By Marcus Leach

Mark Carney, the Bank of England governor, has announced plans that will see the Bank hold interest rates at 0.5% until the jobless rate has fallen to 7% or below.

Mr Carney said he expected this would require the creation of about 750,000 jobs and could take three years. At present the rate of unemployment in the UK stands at 7.8%.

The governor said this extra clarity was needed to avoid unnecessary fears that interest rates would rise after recent positive economic news.

"The MPC stands ready to undertake further asset purchases while the unemployment rate remains above 7% if it judges that additional monetary stimulus is warranted," said a statement on the Bank's website.

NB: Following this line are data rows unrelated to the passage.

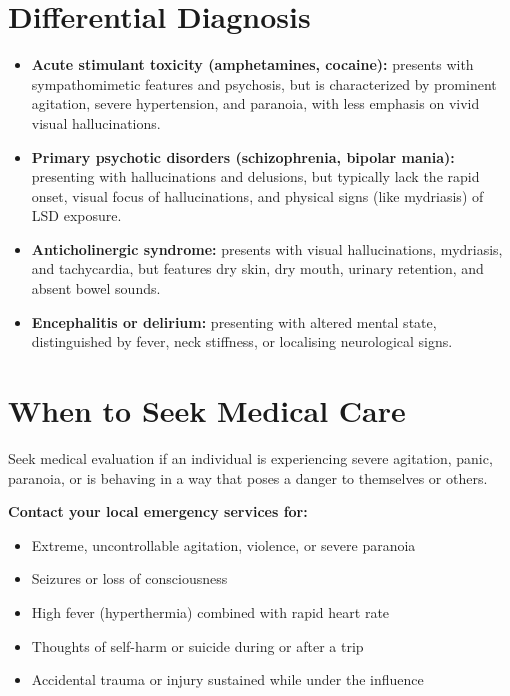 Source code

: \section*{Differential Diagnosis}
\begin{itemize}
    \item \textbf{Acute stimulant toxicity (amphetamines, cocaine):} presents with sympathomimetic features and psychosis, but is characterized by prominent agitation, severe hypertension, and paranoia, with less emphasis on vivid visual hallucinations.
    \item \textbf{Primary psychotic disorders (schizophrenia, bipolar mania):} presenting with hallucinations and delusions, but typically lack the rapid onset, visual focus of hallucinations, and physical signs (like mydriasis) of LSD exposure.
    \item \textbf{Anticholinergic syndrome:} presents with visual hallucinations, mydriasis, and tachycardia, but features dry skin, dry mouth, urinary retention, and absent bowel sounds.
    \item \textbf{Encephalitis or delirium:} presenting with altered mental state, distinguished by fever, neck stiffness, or localising neurological signs.
\end{itemize}

\section*{When to Seek Medical Care}
Seek medical evaluation if an individual is experiencing severe agitation, panic, paranoia, or is behaving in a way that poses a danger to themselves or others.

\textbf{Contact your local emergency services for:}
\begin{itemize}
    \item Extreme, uncontrollable agitation, violence, or severe paranoia
    \item Seizures or loss of consciousness
    \item High fever (hyperthermia) combined with rapid heart rate
    \item Thoughts of self-harm or suicide during or after a trip
    \item Accidental trauma or injury sustained while under the influence
\end{itemize}

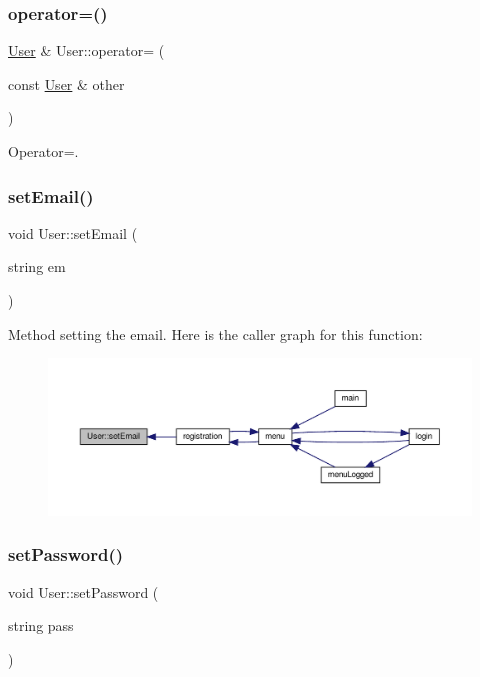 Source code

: \subsubsection{\texorpdfstring{operator=()}{operator=()}}
{\footnotesize\ttfamily \hyperlink{class_user}{User} \& User\+::operator= (\begin{DoxyParamCaption}\item[{const \hyperlink{class_user}{User} \&}]{other }\end{DoxyParamCaption})}

Operator=. \mbox{\label{class_user_a79486f90c900c5dfc272f0ad9a204c95}} 
\subsubsection{\texorpdfstring{set\+Email()}{setEmail()}}
{\footnotesize\ttfamily void User\+::set\+Email (\begin{DoxyParamCaption}\item[{string}]{em }\end{DoxyParamCaption})}

Method setting the email. Here is the caller graph for this function\+:\nopagebreak
\begin{figure}[H]
\begin{center}
\leavevmode
\includegraphics[width=350pt]{class_user_a79486f90c900c5dfc272f0ad9a204c95_icgraph}
\end{center}
\end{figure}
\mbox{\label{class_user_ab8d3c965902b378fc3472b388a97d56d}} 
\subsubsection{\texorpdfstring{set\+Password()}{setPassword()}}
{\footnotesize\ttfamily void User\+::set\+Password (\begin{DoxyParamCaption}\item[{string}]{pass }\end{DoxyParamCaption})}

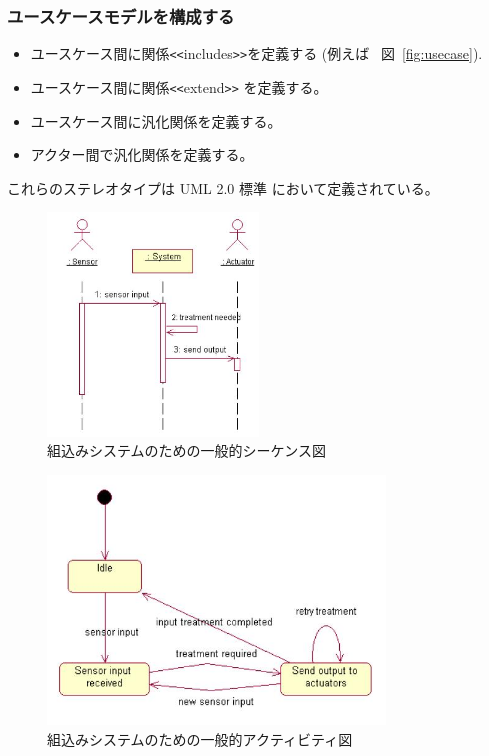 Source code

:\documentclass[\pformat,12pt]{jreport}
\begin{document}
\subsubsection{ユースケースモデルを構成する}

\begin{itemize}
\item ユースケース間に関係{\tt <<}includes{\tt >>}を定義する
(例えば \ 図~\ref{fig:usecase}).
\item ユースケース間に関係{\tt <<}extend{\tt >>} を定義する。
\item ユースケース間に汎化関係を定義する。
\item アクター間で汎化関係を定義する。
\end{itemize}

これらのステレオタイプは UML 2.0 標準 \cite{UML20}において定義されている。

\begin{figure}
\begin{center}
\includegraphics[width=0.5\textwidth]{generalseqdia2}
\end{center}
\caption{組込みシステムのための一般的シーケンス図}\label{fig:seqdiag}
\end{figure}

\begin{figure}
\begin{center}
\includegraphics[width=0.8\textwidth]{generalstatedia}
\end{center}
\caption{組込みシステムのための一般的アクティビティ図}\label{fig:activitydiag}
\end{figure}
\end{document}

"But until the unemployment threshold is reached, and subject to the conditions below, the MPC intends not to reduce the stock of asset purchases financed by the issuance of central bank reserves and, consistent with that, intends to reinvest the cash flows associated with all maturing gilts held in the Asset Purchase Facility.

"The guidance linking Bank Rate and asset sales to the unemployment threshold would cease to hold if any of the following three ‘knockouts’ were breached:

· in the MPC’s view, it is more likely than not, that CPI inflation 18 to 24 months ahead will be 0.5 percentage points or more above the 2% target;

· medium-term inflation expectations no longer remain sufficiently well anchored;

· the Financial Policy Committee (FPC) judges that the stance of monetary policy poses a significant threat to financial stability that cannot be contained by the substantial range of mitigating policy actions available to the FPC, the Financial Conduct Authority and the Prudential Regulation Authority in a way consistent with their objectives."

However, Graeme Leach, Chief Economist at the Institute of Directors, said that the announcement doesn't really take us forward.

“Forward guidance doesn't really take us forward, and we are very concerned at the use of monetary policy to chase unemployment," he said.

“We're still looking at an economy which will struggle to reach trend growth, let alone exceed it.

“We're looking at a moderate growth spurt over the next 12 months but the new normal could be GDP growth of below two per cent thereafter.

“To get growth above two per cent on a sustained basis we need a productivity surge. And to get a productivity surge we need radical supply side reforms which are unlikely in the run up to a general election.”